Public budgets work according to certain principles. The most important principles are:

  • annuality: A budget covers a calendar year from 1st January to 31st December.
  • unity and completeness: Revenue and expenditure are presented in a single budget. Completeness means that all the information is listed in its entirety. Black accounts are forbidden.
  • economy, efficiency and effectiveness: The administration has to be economical. This means that a goal should be achieved with as few resources as possible and that is must be as useful as possible. The administration must also act economically; waste must be avoided.
  • public: The budget is accessible to everyone. Every citizen has the right to consult the documents.
  • preliminary authorisation: The budget decree is adopted before the start of the financial year. For this reason, debates on the budget take place according to an agreed schedule at the end of the year.

The revenues

The revenue budget is an estimate of the resources available to the German-speaking Community during a financial year.

The revenue of the German-speaking Community is essentially made up of:

  • the endowment of the federal state: this is a lump sum fixed by law which the federal state transfers to the Community each year.

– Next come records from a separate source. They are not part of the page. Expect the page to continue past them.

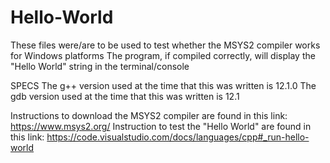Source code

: # Hello-World
These files were/are to be used to test whether the MSYS2 compiler works for Windows platforms
The program, if compiled correctly, will display the "Hello World" string in the terminal/console

SPECS
The g++ version used at the time that this was written is 12.1.0
The gdb version used at the time that this was written is 12.1

Instructions to download the MSYS2 compiler are found in this link: https://www.msys2.org/ 
Instruction to test the "Hello World" are found in this link: https://code.visualstudio.com/docs/languages/cpp#_run-hello-world
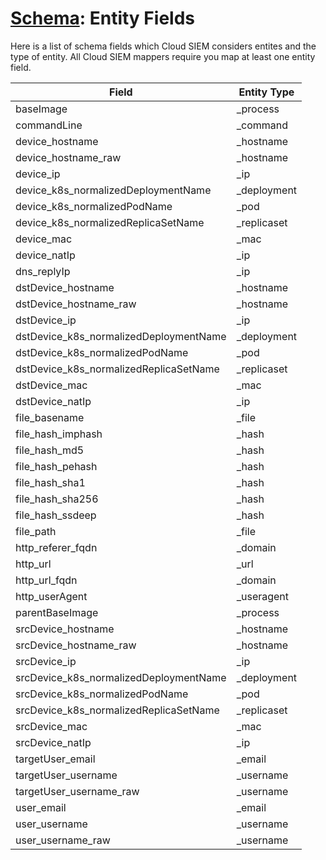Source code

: # [Schema](README.md): Entity Fields

Here is a list of schema fields which Cloud SIEM considers entites and the type of entity. All Cloud SIEM mappers require you map at least one entity field.

|Field|Entity Type|
|-----|-----------|
|baseImage|_process|
|commandLine|_command|
|device_hostname|_hostname|
|device_hostname_raw|_hostname|
|device_ip|_ip|
|device_k8s_normalizedDeploymentName|_deployment|
|device_k8s_normalizedPodName|_pod|
|device_k8s_normalizedReplicaSetName|_replicaset|
|device_mac|_mac|
|device_natIp|_ip|
|dns_replyIp|_ip|
|dstDevice_hostname|_hostname|
|dstDevice_hostname_raw|_hostname|
|dstDevice_ip|_ip|
|dstDevice_k8s_normalizedDeploymentName|_deployment|
|dstDevice_k8s_normalizedPodName|_pod|
|dstDevice_k8s_normalizedReplicaSetName|_replicaset|
|dstDevice_mac|_mac|
|dstDevice_natIp|_ip|
|file_basename|_file|
|file_hash_imphash|_hash|
|file_hash_md5|_hash|
|file_hash_pehash|_hash|
|file_hash_sha1|_hash|
|file_hash_sha256|_hash|
|file_hash_ssdeep|_hash|
|file_path|_file|
|http_referer_fqdn|_domain|
|http_url|_url|
|http_url_fqdn|_domain|
|http_userAgent|_useragent|
|parentBaseImage|_process|
|srcDevice_hostname|_hostname|
|srcDevice_hostname_raw|_hostname|
|srcDevice_ip|_ip|
|srcDevice_k8s_normalizedDeploymentName|_deployment|
|srcDevice_k8s_normalizedPodName|_pod|
|srcDevice_k8s_normalizedReplicaSetName|_replicaset|
|srcDevice_mac|_mac|
|srcDevice_natIp|_ip|
|targetUser_email|_email|
|targetUser_username|_username|
|targetUser_username_raw|_username|
|user_email|_email|
|user_username|_username|
|user_username_raw|_username|


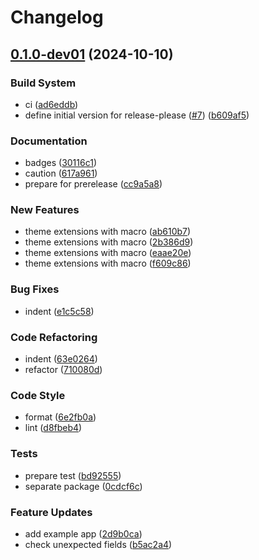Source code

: # Changelog

## [0.1.0-dev01](https://github.com/ronnnnn/thema/releases/tag/thema-v0.1.0-dev01) (2024-10-10)

### Build System

- ci ([ad6eddb](https://github.com/ronnnnn/thema/commit/ad6eddbdd14c59c7cda3b3d35bbddcd2f24f2e9d))
- define initial version for release-please ([#7](https://github.com/ronnnnn/thema/issues/7)) ([b609af5](https://github.com/ronnnnn/thema/commit/b609af53533242767d867d0613d5a0a646ceb974))

### Documentation

- badges ([30116c1](https://github.com/ronnnnn/thema/commit/30116c1d0d579534f7adc119bf0d11cc302a1bc7))
- caution ([617a961](https://github.com/ronnnnn/thema/commit/617a961ce06ca5e3acb6ead506d30eb43323e89a))
- prepare for prerelease ([cc9a5a8](https://github.com/ronnnnn/thema/commit/cc9a5a852dc2afd7428d34ada72a0833f84e091f))

### New Features

- theme extensions with macro ([ab610b7](https://github.com/ronnnnn/thema/commit/ab610b748337b29ad4a5524a1e8facbe70648194))
- theme extensions with macro ([2b386d9](https://github.com/ronnnnn/thema/commit/2b386d9beeac9551530f86806f96cca0fab1aa13))
- theme extensions with macro ([eaae20e](https://github.com/ronnnnn/thema/commit/eaae20e61402cac19e267eae331b588cfa735608))
- theme extensions with macro ([f609c86](https://github.com/ronnnnn/thema/commit/f609c86b28cd9a7b0ea230db6830b273fe6af1c3))

### Bug Fixes

- indent ([e1c5c58](https://github.com/ronnnnn/thema/commit/e1c5c58c45f13296e4262314a7bb1e3270c22d46))

### Code Refactoring

- indent ([63e0264](https://github.com/ronnnnn/thema/commit/63e0264546bfc5226bc1fa90e356efa116c0d530))
- refactor ([710080d](https://github.com/ronnnnn/thema/commit/710080d3e11a297e56e806256fd53f23549f669d))

### Code Style

- format ([6e2fb0a](https://github.com/ronnnnn/thema/commit/6e2fb0adb257e3c624df0b87c776af459fc446f0))
- lint ([d8fbeb4](https://github.com/ronnnnn/thema/commit/d8fbeb4f307525e3877012cc3201643869fa05ce))

### Tests

- prepare test ([bd92555](https://github.com/ronnnnn/thema/commit/bd925553c1f64231e0db1f19c6a2e8ea9226b8d9))
- separate package ([0cdcf6c](https://github.com/ronnnnn/thema/commit/0cdcf6c44c56e1288eee67e5b76736b14c720422))

### Feature Updates

- add example app ([2d9b0ca](https://github.com/ronnnnn/thema/commit/2d9b0ca325c691c33ac9c1e5255a1e057ddafe5b))
- check unexpected fields ([b5ac2a4](https://github.com/ronnnnn/thema/commit/b5ac2a4bd0ba008e27a3ea9d0fc198417a607f17))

The endowment of the federal state shall be adapted to:
    • the rate of variation of the consumer price index,
    • the growth of the gross national product, and
    • the growth rate of student numbers.
  • funds provided by the Walloon Region in the context of transfers of regional matters;
  • from own resources other than taxes (interest on reserves, gifts, estates, recoveries, etc.);
  • possibly from mortgages;
  • possibly from its own taxes: in principle, the German-speaking Community could levy taxes. In practice, however, this right is limited to matters which are not yet subject to taxation by another entity;
  • from project-related grants: The German-speaking Community may receive grants from other bodies (e.g. from the European Union for Interreg projects) for certain projects (e.g. job-creation measures, cross-border tourism infrastructure);
  • earmarked revenue for funds (variable appropriations).

The expenses

The expenses budget sets the expenditure ceiling for a financial year. This ceiling must not be exceeded, which requires a budgetary adjustment by decree.

The budget of the German-speaking Community is divided into seven main organisational areas:

  • OB 01: Parliament of the German-speaking Community
  • OB 10: Government of the German-speaking Community
  • OB 20: Ministry of the German-speaking Community
  • OB 30: Education, employment and training
  • OB 40: Youth, adult education, culture, sport, tourism
  • OB 50: Health and social affairs
  • OB 70: Infrastructures

The infrastructure plan, which is continuously updated by the Government, includes all current infrastructure projects of the budget year for which an application has been submitted and for which the Government has already made a commitment. Specifically, these are projects for which a commitment appropriation has already been provided in the current expenditure budget.

The so-called variable credits are earmarked for expenditure, which will be implemented through the budgetary funds. These credits may relate to both current expenditure and investment expenditure.

Unlike the allocated appropriations, the variable credits are not limited. This is due to the fact that, unlike general revenue, the financial resources of the budgetary funds available at the end of a financial year can be carried over to the next year, and the estimated variable credits of a budget year therefore evolve in line with the earmarked revenue actually recorded.